PATIENTS/INTERVENTIONS: Forty mitotane-naïve patients with metastatic adrenocortical carcinoma were assigned to a predefined low- or high-dose regimen by the local investigator. Thirty-two patients could be evaluated in detail.

MAIN OUTCOME MEASURE: The difference in median mitotane plasma levels between both treatment groups was measured.

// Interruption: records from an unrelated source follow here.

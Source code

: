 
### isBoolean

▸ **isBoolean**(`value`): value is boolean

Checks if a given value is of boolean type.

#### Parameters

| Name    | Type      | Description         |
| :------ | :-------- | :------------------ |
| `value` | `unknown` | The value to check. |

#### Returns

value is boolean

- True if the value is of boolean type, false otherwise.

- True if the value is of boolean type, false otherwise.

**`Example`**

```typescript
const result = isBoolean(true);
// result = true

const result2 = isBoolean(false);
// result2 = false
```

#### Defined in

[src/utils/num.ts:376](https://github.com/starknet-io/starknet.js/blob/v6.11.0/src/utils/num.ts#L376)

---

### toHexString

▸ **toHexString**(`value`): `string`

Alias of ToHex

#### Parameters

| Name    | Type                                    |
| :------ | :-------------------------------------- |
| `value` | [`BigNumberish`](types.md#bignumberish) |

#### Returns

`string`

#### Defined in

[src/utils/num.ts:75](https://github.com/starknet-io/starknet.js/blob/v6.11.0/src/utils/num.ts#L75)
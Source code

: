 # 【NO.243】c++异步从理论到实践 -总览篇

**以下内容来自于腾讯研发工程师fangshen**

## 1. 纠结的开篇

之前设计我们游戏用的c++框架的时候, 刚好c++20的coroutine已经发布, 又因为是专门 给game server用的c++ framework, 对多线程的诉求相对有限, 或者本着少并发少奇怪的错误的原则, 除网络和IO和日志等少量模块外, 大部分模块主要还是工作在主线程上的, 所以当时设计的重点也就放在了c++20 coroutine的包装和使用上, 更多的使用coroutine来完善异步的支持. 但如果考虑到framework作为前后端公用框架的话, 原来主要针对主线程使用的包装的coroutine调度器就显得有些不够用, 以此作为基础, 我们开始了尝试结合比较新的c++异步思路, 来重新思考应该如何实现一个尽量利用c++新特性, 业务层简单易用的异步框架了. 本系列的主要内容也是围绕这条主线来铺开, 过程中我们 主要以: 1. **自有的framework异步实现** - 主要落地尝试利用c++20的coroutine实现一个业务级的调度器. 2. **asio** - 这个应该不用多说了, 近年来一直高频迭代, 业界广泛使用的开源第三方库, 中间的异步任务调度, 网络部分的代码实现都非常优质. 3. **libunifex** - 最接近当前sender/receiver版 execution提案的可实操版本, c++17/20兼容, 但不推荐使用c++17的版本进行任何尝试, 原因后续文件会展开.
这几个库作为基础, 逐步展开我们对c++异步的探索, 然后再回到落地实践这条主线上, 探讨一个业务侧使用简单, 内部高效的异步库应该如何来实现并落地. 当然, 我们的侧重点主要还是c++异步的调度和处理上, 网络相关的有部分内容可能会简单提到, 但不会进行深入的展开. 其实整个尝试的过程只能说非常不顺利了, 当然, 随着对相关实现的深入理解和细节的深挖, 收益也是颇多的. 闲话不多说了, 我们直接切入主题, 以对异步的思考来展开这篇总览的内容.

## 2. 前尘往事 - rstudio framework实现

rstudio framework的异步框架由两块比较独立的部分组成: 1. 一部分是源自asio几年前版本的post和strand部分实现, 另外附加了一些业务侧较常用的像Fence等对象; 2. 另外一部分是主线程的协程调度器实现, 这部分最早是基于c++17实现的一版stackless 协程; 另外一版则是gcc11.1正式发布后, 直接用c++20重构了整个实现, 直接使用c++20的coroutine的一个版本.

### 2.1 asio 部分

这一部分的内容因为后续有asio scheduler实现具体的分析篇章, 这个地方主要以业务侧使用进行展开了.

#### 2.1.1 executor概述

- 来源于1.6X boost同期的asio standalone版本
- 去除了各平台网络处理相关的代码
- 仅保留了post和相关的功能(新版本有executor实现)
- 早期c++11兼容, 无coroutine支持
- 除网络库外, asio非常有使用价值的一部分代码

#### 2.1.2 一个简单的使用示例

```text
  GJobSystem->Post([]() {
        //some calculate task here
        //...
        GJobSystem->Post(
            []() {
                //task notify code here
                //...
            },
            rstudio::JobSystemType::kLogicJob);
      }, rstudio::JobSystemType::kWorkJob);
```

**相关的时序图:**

RESULTS: Despite a difference in mean cumulative dose (440 ± 142 g vs 272 ± 121 g), median maximum plasma levels were not significantly different between the two groups [high dose 14.3 mg/L (range 6.3-29.7, n = 20) vs 11.3 mg/L (range 5.5-20.0, n = 12), P = .235]. Ten of 20 patients on the high-dose regimen reached plasma concentrations of 14 mg/L or greater after 46 days (range 18-81 d) compared with 4 of 12 patients on the low-dose regimen after 55 days (range 46-74 d, P = .286). All patients who reached 14 mg/L at 12 weeks displayed a level of 4.1 mg/L or greater on day 33 (100% sensitivity). There were no significant differences in frequency and severity of adverse events. Among patients not receiving concomitant chemotherapy mitotane exposure was higher in the high-dose group: 1013 ± 494 mg/L · d vs 555 ± 168 mg/L · d (P = .080).

CONCLUSIONS: The high-dose starting regimen resulted in neither significantly different mitotane levels nor a different rate of adverse events, but concomitant chemotherapy influenced these results. Thus, for mitotane monotherapy the high-dose approach is favorable, whereas for combination therapy a lower dose seems reasonable.